Die Amerikaner entledigten sich relativ schnell der Bezeichnungen leichter, mittelschwerer, schwerer Panzer und benannten ihre Fahrzeuge fortan nach dem Geschützkaliber (z.B. 105mm Gun Full-Tracked Combat Tank M60), während die Briten an dem Konzept des „Universalpanzers“ festhielten. Natürlich ist die Angelegenheit nicht so einfach, wie es scheint. Lasst uns einen Blick auf das russische System werfen, um das Chaos und die Komplexität der Bezeichnungen zu demonstrieren.

Anders als im Westen, hielt man in der Sowjetunion noch lange Zeit an der Einstufung in mittlere und schwere Panzer fest. Ungeachtet der Tatsache, dass die T-54/55-Serie teilweise immer noch als Kampfpanzer im Einsatz ist, sind diese Panzer in sowjetischer Terminologie mittlere Panzer gewesen (es gibt eine Tendenz, einen jeden Panzer der Nachkriegszeit Kampfpanzer zu nennen, was in diesem Fall nicht korrekt ist). Jetzt wird die ganze Sache interessant.

Der offiziellen technischen Beschreibung nach ist der T-64 ein mittelschwerer Panzer (srednij tank), der T-64A aber ein Kampfpanzer (osnovnoj boevoj tank). Und wie sieht die Sache beim T-72 aus? Der renommierte russische Autor Barjatinskij bezeichnet ihn als Kampfpanzer, während die offizielle Beschreibung des T-72 ihn (auf Seite 19) als mittelschweren Panzer definiert. Das ist umso erstaunlicher, als der T-72 näher mit dem Kampfpanzer T-64A verwandt ist, als mit dem T-64. In offiziellen Befehlen bezeichnete das sowjetische Verteidigungsministerium den T-72 ebenfalls als mittelschweren Panzer (siehe: Befehl aus dem Jahre 1973, Nr. 0148, Zur Abnahme des mittleren Panzers T-72 ), wobei in späterer Zeit die Klassifizierung nicht mehr angegeben und der T-80 beispielsweise nur noch als „Panzer“ bezeichnet wurde.

T-80U

Auch beim T-80 variieren die Einstufungen.

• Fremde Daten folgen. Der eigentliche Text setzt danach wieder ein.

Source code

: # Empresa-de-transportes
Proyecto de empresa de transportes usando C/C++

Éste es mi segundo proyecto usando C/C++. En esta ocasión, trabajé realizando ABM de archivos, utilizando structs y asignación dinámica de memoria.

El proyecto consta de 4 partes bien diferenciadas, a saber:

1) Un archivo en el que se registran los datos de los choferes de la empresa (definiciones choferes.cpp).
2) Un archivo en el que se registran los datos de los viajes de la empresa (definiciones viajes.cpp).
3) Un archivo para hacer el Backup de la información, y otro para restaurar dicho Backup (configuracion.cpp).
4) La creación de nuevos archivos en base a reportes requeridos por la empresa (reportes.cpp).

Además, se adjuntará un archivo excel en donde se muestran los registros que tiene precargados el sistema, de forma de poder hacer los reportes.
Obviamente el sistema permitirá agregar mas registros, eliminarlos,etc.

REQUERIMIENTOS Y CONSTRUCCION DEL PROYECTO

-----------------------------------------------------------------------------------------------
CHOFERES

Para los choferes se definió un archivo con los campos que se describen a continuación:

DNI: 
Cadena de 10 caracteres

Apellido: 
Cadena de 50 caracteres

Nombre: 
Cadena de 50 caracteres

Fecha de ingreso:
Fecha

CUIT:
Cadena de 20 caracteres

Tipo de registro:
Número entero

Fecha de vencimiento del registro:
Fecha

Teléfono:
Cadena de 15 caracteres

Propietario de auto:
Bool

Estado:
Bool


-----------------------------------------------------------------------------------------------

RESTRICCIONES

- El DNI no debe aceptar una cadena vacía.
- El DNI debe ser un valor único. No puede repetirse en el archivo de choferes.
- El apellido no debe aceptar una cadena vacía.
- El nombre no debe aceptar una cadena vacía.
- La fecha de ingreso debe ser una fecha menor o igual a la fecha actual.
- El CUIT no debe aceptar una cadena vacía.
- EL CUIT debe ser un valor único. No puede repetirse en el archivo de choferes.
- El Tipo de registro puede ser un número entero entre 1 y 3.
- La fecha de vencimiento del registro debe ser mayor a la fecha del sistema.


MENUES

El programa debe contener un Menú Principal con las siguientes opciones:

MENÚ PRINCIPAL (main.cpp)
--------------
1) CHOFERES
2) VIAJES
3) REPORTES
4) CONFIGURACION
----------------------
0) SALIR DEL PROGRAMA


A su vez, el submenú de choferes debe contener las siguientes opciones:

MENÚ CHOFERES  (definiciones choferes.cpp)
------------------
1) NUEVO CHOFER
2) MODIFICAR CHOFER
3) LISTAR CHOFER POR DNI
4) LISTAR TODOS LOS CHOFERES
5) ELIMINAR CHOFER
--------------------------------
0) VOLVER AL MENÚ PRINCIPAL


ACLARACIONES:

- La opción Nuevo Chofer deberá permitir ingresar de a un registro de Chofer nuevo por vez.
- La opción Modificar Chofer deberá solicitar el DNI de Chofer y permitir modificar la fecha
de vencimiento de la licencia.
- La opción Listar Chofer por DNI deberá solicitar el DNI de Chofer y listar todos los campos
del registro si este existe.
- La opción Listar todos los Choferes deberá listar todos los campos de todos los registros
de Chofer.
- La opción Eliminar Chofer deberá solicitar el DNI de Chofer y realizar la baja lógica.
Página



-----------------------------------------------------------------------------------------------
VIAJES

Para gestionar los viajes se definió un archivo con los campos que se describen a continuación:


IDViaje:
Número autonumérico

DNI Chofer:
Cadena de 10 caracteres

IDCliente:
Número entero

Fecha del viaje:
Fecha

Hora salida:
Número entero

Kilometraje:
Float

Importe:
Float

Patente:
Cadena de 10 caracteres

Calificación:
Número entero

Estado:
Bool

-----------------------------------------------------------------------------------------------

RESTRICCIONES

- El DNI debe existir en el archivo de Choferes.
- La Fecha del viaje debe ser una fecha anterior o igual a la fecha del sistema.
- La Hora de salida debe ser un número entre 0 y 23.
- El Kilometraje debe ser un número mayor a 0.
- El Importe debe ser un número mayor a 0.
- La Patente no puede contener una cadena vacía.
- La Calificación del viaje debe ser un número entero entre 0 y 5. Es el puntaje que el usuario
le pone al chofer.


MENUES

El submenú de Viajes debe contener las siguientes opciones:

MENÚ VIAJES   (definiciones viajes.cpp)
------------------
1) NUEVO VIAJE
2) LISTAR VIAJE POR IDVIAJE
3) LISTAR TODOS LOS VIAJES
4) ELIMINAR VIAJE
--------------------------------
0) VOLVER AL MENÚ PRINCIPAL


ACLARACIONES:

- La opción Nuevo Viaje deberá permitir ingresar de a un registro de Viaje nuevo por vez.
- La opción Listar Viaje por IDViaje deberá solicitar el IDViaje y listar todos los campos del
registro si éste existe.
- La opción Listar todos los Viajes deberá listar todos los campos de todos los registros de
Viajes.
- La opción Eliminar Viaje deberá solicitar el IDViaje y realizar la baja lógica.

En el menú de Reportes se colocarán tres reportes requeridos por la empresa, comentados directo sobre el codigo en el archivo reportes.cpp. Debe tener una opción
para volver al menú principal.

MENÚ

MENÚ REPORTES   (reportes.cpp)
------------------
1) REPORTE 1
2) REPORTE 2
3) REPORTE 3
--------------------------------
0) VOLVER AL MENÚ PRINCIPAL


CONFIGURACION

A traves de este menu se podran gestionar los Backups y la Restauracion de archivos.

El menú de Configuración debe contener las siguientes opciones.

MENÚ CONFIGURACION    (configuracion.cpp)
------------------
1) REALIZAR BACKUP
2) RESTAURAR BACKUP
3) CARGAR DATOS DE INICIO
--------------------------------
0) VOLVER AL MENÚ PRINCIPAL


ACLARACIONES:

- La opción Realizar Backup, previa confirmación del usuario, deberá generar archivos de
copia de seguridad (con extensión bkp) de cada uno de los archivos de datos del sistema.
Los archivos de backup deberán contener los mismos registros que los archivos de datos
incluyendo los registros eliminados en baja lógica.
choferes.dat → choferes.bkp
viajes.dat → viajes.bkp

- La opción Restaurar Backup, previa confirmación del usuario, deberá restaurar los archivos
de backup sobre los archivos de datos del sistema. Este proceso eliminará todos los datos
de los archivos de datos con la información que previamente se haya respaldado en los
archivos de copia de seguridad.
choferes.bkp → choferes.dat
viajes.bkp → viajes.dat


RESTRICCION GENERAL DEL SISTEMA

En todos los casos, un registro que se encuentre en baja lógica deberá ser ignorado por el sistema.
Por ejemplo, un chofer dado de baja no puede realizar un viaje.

So wird etwa der T-80B im offiziellen Handbuch und bei Bartjanskij „Kampfpanzer“ genannt, während er bei Steven Zaloga in seinem Buch von 2009 als mittelschwerer Panzer fungiert. Die Bezeichnung mittelschwer wurde jedoch keineswegs zufällig vergeben. Der Ersatz für die T-64 und T-72-Panzer erhielt den Namen „NST“, eine russische Abkürzung für „Neuer mittelschwerer Panzer“.

Der T-90 ist bereits ein purer Kampfpanzer, der Armata wiederum, fungiert in offiziellen Veröffentlichungen des russischen Verteidigungsministeriums als „mittlerer Panzer auf der Armata-Plattform“, was entweder als „mittelschwerer Panzer“, oder als „mittlere Variante“ des Armata-Panzers interpretiert werden kann (wobei die schwere Variante der Armata mit 152mm-Kanone sein würde). Der Hersteller seinerseits bezeichnet den Armata einfach als „Panzer“.

Schlussfolgerung

Auch wenn es gang und gäbe ist, die meisten Panzer als „Kampfpanzer“ zu bezeichnen, ist es in manchen Fällen durchaus angebracht, auf alternative Benennungen auszuweichen. Manchmal sind selbst primäre Quellen unspezifisch und das Beste, was man machen kann, ist die Fahrzeuge nach der ihnen im Kampf zugedachten Rolle zu klassifizieren.